Drug tolerance profiles of patient samples containing different levels ADAs. a Inhibition of IFX-ADA results with the addition of infliximab at different concentrations. 6 patient samples were evaluated with added infliximab at 0, 2, 5, 10 mcg/ml. 10 patient samples were evaluated with spiked infliximab at 0, 2, 5, 10, 15 mcg/ml. Human anti-infliximab mAb HCA233 at 50 ng/ml and 350 ng/ml were also evaluated with spiked infliximab at 0, 2, 5, 10, 15 mcg/ml. The measurement results (RU) based on the IFX-ADA assay were plotted on a logarithmic scale with a base of 5. Screening cut point 171 RU was plotted as the dashed horizontal line. b Inhibition of ADL-ADA results with the addition of adalimumab at different concentrations. 15 patient samples were evaluated with added adalimumab at 0, 2, 4, 8, 16 mcg/ml. 5 patient samples were evaluated with spiked adalimumab at 0, 5, 10, 20 mcg/ml. Human anti-adalimumab mAb HCA204 at 10,000 ng/ml was also evaluated with spiked adalimumab at 0, 5, 10, 20 mcg/ml. The measurement results (RU) based on the ADL-ADA assay were plotted on a logarithmic scale with a base of 5. Screening cut point 117 RU was plotted as the dashed horizontal line

When evaluating the ADL-ADA assay, increasing concentrations of adalimumab were spiked into 20 patient samples containing different levels of adalimumab ADA. While the addition of free adalimumab decreased the measured RU in some patient samples, other samples did not show significant changes (Fig. 4b). In patient specimens with adalimumab ADA levels between 300 and 2000 RU by the ADL-ADA assay, greater magnitudes of signal reduction were observed. In patient samples with ADA titers less than 200 RU, the relative response reduction to added adalimumab was not statistically significant considering the assay imprecision. The average relative signal reduction due to adalimumab addition ranged from 15.8% (2 mcg/mL) to 33.5% (16 mcg/mL). A constant decline in RU was observed when increasing adalimumab concentrations were added to the human anti-adalimumab mAb HCA204 (Fig. 4b). However, the mAb HCA204 (10,000 ng/mL) remained positive by the ADL-ADA assay (i.e. above screening cut point) in the presence of up to 20 mcg/mL adalimumab spiked to the sample.

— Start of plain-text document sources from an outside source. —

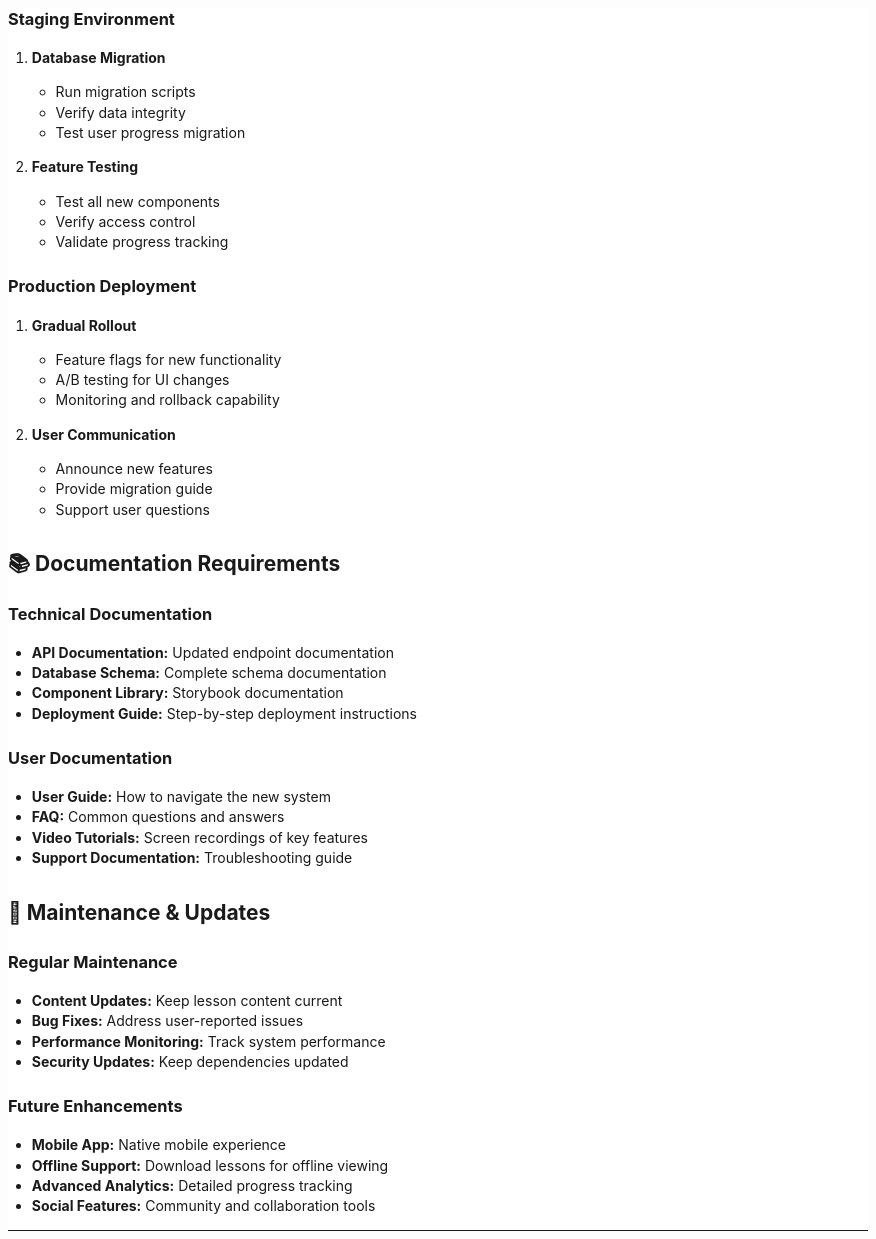 ### Staging Environment
1. **Database Migration**
   - Run migration scripts
   - Verify data integrity
   - Test user progress migration

2. **Feature Testing**
   - Test all new components
   - Verify access control
   - Validate progress tracking

### Production Deployment
1. **Gradual Rollout**
   - Feature flags for new functionality
   - A/B testing for UI changes
   - Monitoring and rollback capability

2. **User Communication**
   - Announce new features
   - Provide migration guide
   - Support user questions

## 📚 Documentation Requirements

### Technical Documentation
- **API Documentation:** Updated endpoint documentation
- **Database Schema:** Complete schema documentation
- **Component Library:** Storybook documentation
- **Deployment Guide:** Step-by-step deployment instructions

### User Documentation
- **User Guide:** How to navigate the new system
- **FAQ:** Common questions and answers
- **Video Tutorials:** Screen recordings of key features
- **Support Documentation:** Troubleshooting guide

## 🔄 Maintenance & Updates

### Regular Maintenance
- **Content Updates:** Keep lesson content current
- **Bug Fixes:** Address user-reported issues
- **Performance Monitoring:** Track system performance
- **Security Updates:** Keep dependencies updated

### Future Enhancements
- **Mobile App:** Native mobile experience
- **Offline Support:** Download lessons for offline viewing
- **Advanced Analytics:** Detailed progress tracking
- **Social Features:** Community and collaboration tools

---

For the IFX-ADA assay, RF serum P1 appeared to negatively interfere with the ADA measurement when spiked into the mid and high ADA serum pools, whereas RF serum P2 interfered by increasing the ADA result of the low patient serum pool (Table 4). Nevertheless, there were no false positive or false negative infliximab ADA qualitative results observed for the ADA serum pools due to RF interference.

For the ADL-ADA assay, all four individual RF serum (P3-P6) interfered in the assay by increasing the ADA results when spiked into the negative, low, and mid ADA sample pools (Table 4). RF serum P5 gave the largest relative increase, and it caused a false positive result for adalimumab ADAs when spiked into the ADA-negative serum pool (final RF IgM concentration: 176 IU/mL) (Table 4). No false positive results in the ADL-ADA assay were observed for any of the other three RF serum used for spiking (RF serum P3, P4 and P6).